Load and align the schema.org context

In [5]:
# set the Data Graph URL to what you want to validate
dgurl = "http://ossapi.oceaninfohub.org/public/graphs/summonedcioos_v1_release.nq"
# df = urlopen(dgurl)
dg = urlopen(dgurl).read()
rp = popper(dg)

# Alternately, load from local disk
# with open('./localRDF.nq', 'rb') as file:
#     dg = file.read()
# rp = popper(dg)

In [6]:
namespaces = {
    "sh":   "http://www.w3.org/ns/shacl#" ,
    "schema": "https://schema.org/"
    }

kg = kglab.KnowledgeGraph(
    name = "Schema.org based datagraph",
    base_uri = "https://example.org/id/",
    namespaces = namespaces,
    )

try:
    g = Graph().parse(data=rp, format='nt')
    r = g.serialize(format='nt')
    kg.load_rdf_text(r)
except Exception as e:
    print("Exception: {}\n --".format(str(e)))
    raise e

print("Graph loaded with {} triples".format(len(g)))

Graph loaded with 145779 triples


## SPARQL Counts

Do a simple count query to see what we have in our graph and also just to verify we all good to this point

In [7]:
# For the radar plot later we will need to know the number of resources in the
# graph that we will be checking.  We should break down the types too.
# It might be a case where we do some radar plots only for given types.

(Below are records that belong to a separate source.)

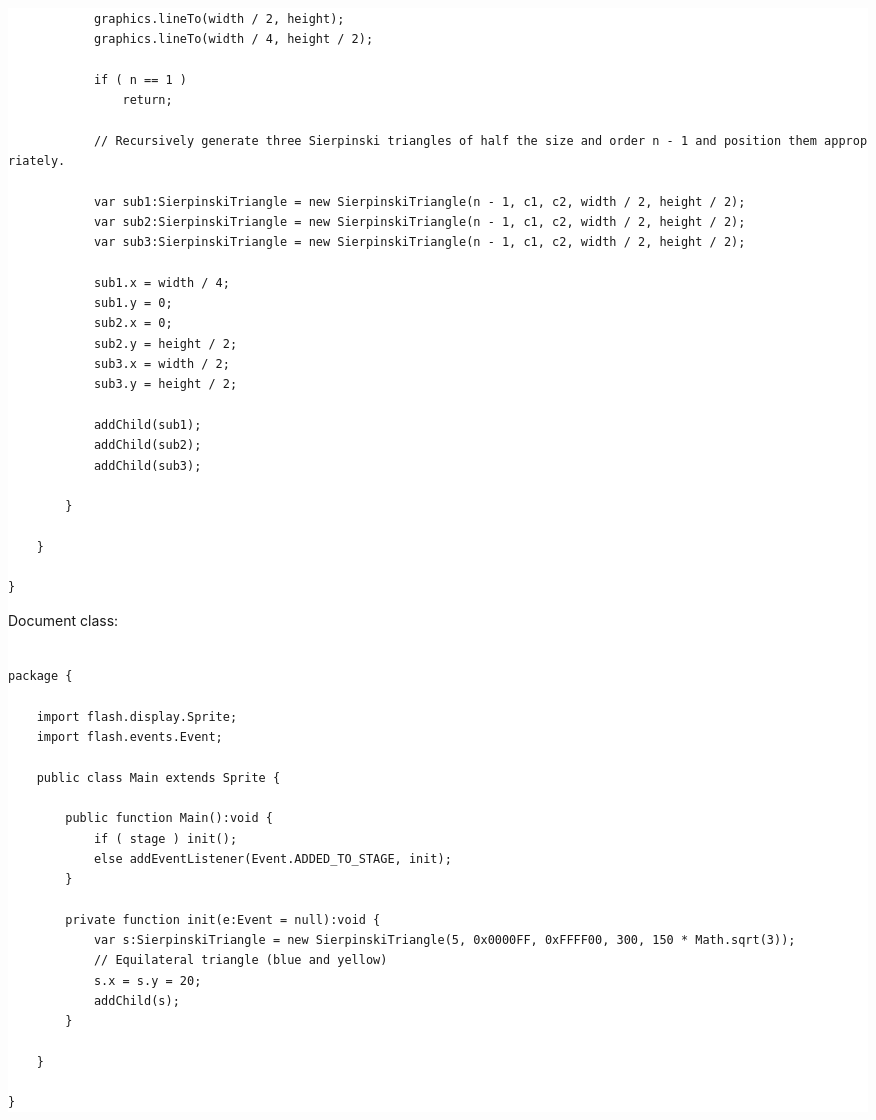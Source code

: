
 ```ActionScript3
            graphics.lineTo(width / 2, height);
            graphics.lineTo(width / 4, height / 2);

            if ( n == 1 )
                return;

            // Recursively generate three Sierpinski triangles of half the size and order n - 1 and position them appropriately.

            var sub1:SierpinskiTriangle = new SierpinskiTriangle(n - 1, c1, c2, width / 2, height / 2);
            var sub2:SierpinskiTriangle = new SierpinskiTriangle(n - 1, c1, c2, width / 2, height / 2);
            var sub3:SierpinskiTriangle = new SierpinskiTriangle(n - 1, c1, c2, width / 2, height / 2);

            sub1.x = width / 4;
            sub1.y = 0;
            sub2.x = 0;
            sub2.y = height / 2;
            sub3.x = width / 2;
            sub3.y = height / 2;

            addChild(sub1);
            addChild(sub2);
            addChild(sub3);

        }

    }

}

```


Document class:

```ActionScript3

package {

    import flash.display.Sprite;
    import flash.events.Event;

    public class Main extends Sprite {

        public function Main():void {
            if ( stage ) init();
            else addEventListener(Event.ADDED_TO_STAGE, init);
        }

        private function init(e:Event = null):void {
            var s:SierpinskiTriangle = new SierpinskiTriangle(5, 0x0000FF, 0xFFFF00, 300, 150 * Math.sqrt(3));
            // Equilateral triangle (blue and yellow)
            s.x = s.y = 20;
            addChild(s);
        }

    }

}

```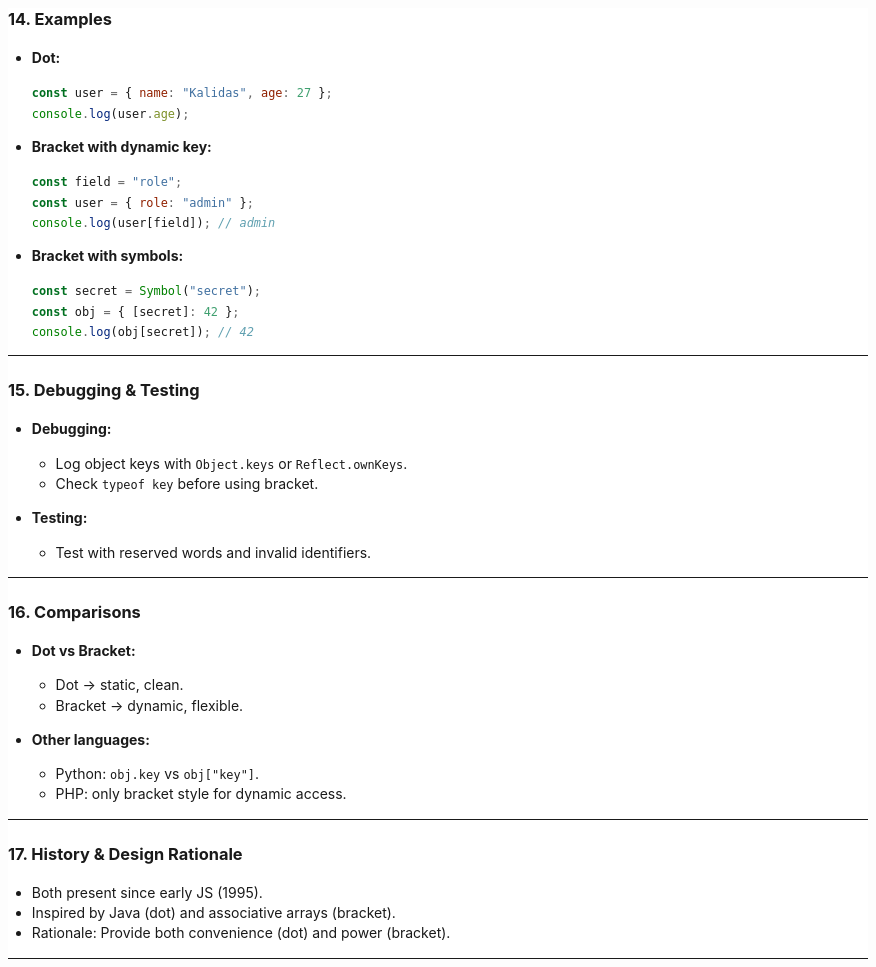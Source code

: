 
### 14. Examples

- **Dot:**

  ```js
  const user = { name: "Kalidas", age: 27 };
  console.log(user.age);
  ```

- **Bracket with dynamic key:**

  ```js
  const field = "role";
  const user = { role: "admin" };
  console.log(user[field]); // admin
  ```

- **Bracket with symbols:**

  ```js
  const secret = Symbol("secret");
  const obj = { [secret]: 42 };
  console.log(obj[secret]); // 42
  ```

---

### 15. Debugging & Testing

- **Debugging:**

  - Log object keys with `Object.keys` or `Reflect.ownKeys`.
  - Check `typeof key` before using bracket.

- **Testing:**

  - Test with reserved words and invalid identifiers.

---

### 16. Comparisons

- **Dot vs Bracket:**

  - Dot → static, clean.
  - Bracket → dynamic, flexible.

- **Other languages:**

  - Python: `obj.key` vs `obj["key"]`.
  - PHP: only bracket style for dynamic access.

---

### 17. History & Design Rationale

- Both present since early JS (1995).
- Inspired by Java (dot) and associative arrays (bracket).
- Rationale: Provide both convenience (dot) and power (bracket).

---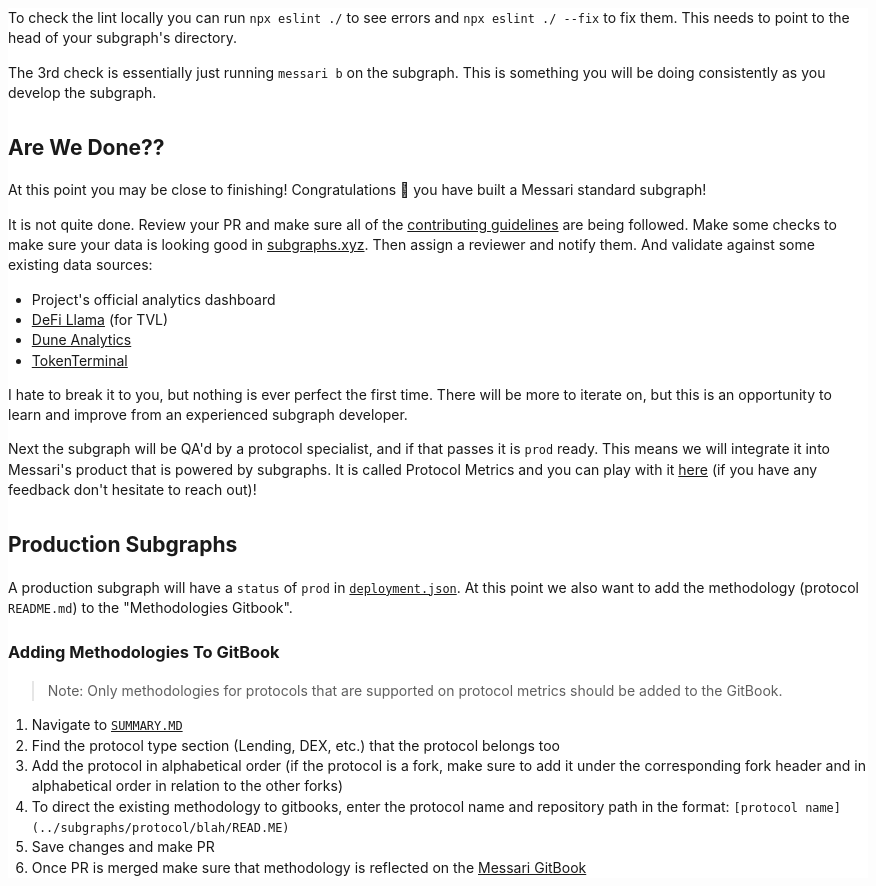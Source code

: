 To check the lint locally you can run `npx eslint ./` to see errors and `npx eslint ./ --fix` to fix them. This needs to point to the head of your subgraph's directory.

The 3rd check is essentially just running `messari b` on the subgraph. This is something you will be doing consistently as you develop the subgraph.

## Are We Done??

At this point you may be close to finishing! Congratulations 🎉 you have built a Messari standard subgraph!

It is not quite done. Review your PR and make sure all of the [contributing guidelines](./CONTRIBUTING.md) are being followed. Make some checks to make sure your data is looking good in [subgraphs.xyz](https://subgraphs.messari.io/). Then assign a reviewer and notify them. And validate against some existing data sources:

- Project's official analytics dashboard
- [DeFi Llama](https://defillama.com/) (for TVL)
- [Dune Analytics](https://dune.xyz/)
- [TokenTerminal](https://www.tokenterminal.com/terminal)

I hate to break it to you, but nothing is ever perfect the first time. There will be more to iterate on, but this is an opportunity to learn and improve from an experienced subgraph developer.

Next the subgraph will be QA'd by a protocol specialist, and if that passes it is `prod` ready. This means we will integrate it into Messari's product that is powered by subgraphs. It is called Protocol Metrics and you can play with it [here](https://messari.io/protocol-explorer/all-protocols) (if you have any feedback don't hesitate to reach out)!

## Production Subgraphs

A production subgraph will have a `status` of `prod` in [`deployment.json`](../deployment/deployment.json). At this point we also want to add the methodology (protocol `README.md`) to the "Methodologies Gitbook".

### Adding Methodologies To GitBook

> Note: Only methodologies for protocols that are supported on protocol metrics should be added to the GitBook.

1. Navigate to [`SUMMARY.MD`](SUMMARY.md)
2. Find the protocol type section (Lending, DEX, etc.) that the protocol belongs too
3. Add the protocol in alphabetical order (if the protocol is a fork, make sure to add it under the corresponding fork header and in alphabetical order in relation to the other forks)
4. To direct the existing methodology to gitbooks, enter the protocol name and repository path in the format: `[protocol name](../subgraphs/protocol/blah/READ.ME)`
5. Save changes and make PR
6. Once PR is merged make sure that methodology is reflected on the [Messari GitBook](https://docs.messari.io/messari/getting-started/about-messari)
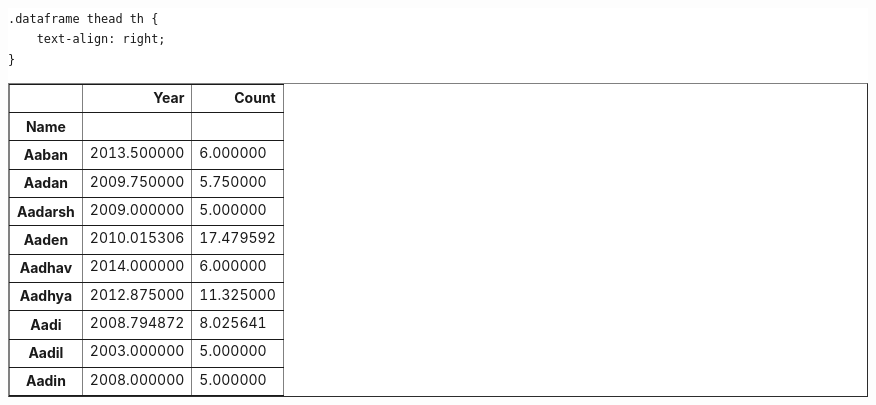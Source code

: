    .dataframe thead th {
        text-align: right;
    }
</style>
<table border="1" class="dataframe">
  <thead>
    <tr style="text-align: right;">
      <th></th>
      <th>Year</th>
      <th>Count</th>
    </tr>
    <tr>
      <th>Name</th>
      <th></th>
      <th></th>
    </tr>
  </thead>
  <tbody>
    <tr>
      <th>Aaban</th>
      <td>2013.500000</td>
      <td>6.000000</td>
    </tr>
    <tr>
      <th>Aadan</th>
      <td>2009.750000</td>
      <td>5.750000</td>
    </tr>
    <tr>
      <th>Aadarsh</th>
      <td>2009.000000</td>
      <td>5.000000</td>
    </tr>
    <tr>
      <th>Aaden</th>
      <td>2010.015306</td>
      <td>17.479592</td>
    </tr>
    <tr>
      <th>Aadhav</th>
      <td>2014.000000</td>
      <td>6.000000</td>
    </tr>
    <tr>
      <th>Aadhya</th>
      <td>2012.875000</td>
      <td>11.325000</td>
    </tr>
    <tr>
      <th>Aadi</th>
      <td>2008.794872</td>
      <td>8.025641</td>
    </tr>
    <tr>
      <th>Aadil</th>
      <td>2003.000000</td>
      <td>5.000000</td>
    </tr>
    <tr>
      <th>Aadin</th>
      <td>2008.000000</td>
      <td>5.000000</td>
    </tr>
    <tr>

counts = """PREFIX rdf: <http://www.w3.org/1999/02/22-rdf-syntax-ns#>
PREFIX schema: <https://schema.org/>


SELECT (COUNT(?type) as ?count) ?type
WHERE {
        ?s rdf:type ?type
        FILTER (?type IN
                (schema:ResearchProject, schema:Project, schema:Organization, schema:Dataset,
                    schema:CreativeWork, schema:Person, schema:Map, schema:Course,
                    schema:CourseInstance, schema:Event, schema:Vehicle)
        )
}
GROUP BY ?type
ORDER BY DESC(?count)
"""

countsdf = kg.query_as_df(counts)
countsdf.head()
# countsdf["count"].sum()

Unnamed: 0,count,type
0,2141,schema:Organization
1,2015,schema:Dataset
2,1372,schema:Person


## Shapes Section

* Basic shape: (name, description)
* connections shape: (url, Dataset:distribution)
* id shape: dataset:identifier
* licensing
* geo shape:  dataset:geo  course:geo
* temporal shape: dataset, shape
* funding
* citation
* For GDPR (sp) look for type Person and identifier

Could the shape help to identifie SG14 or EOV data.  Perharps this isn't a thing that SHACL can hep with?  wHAT is needed to much sucn resource alignment work/exist.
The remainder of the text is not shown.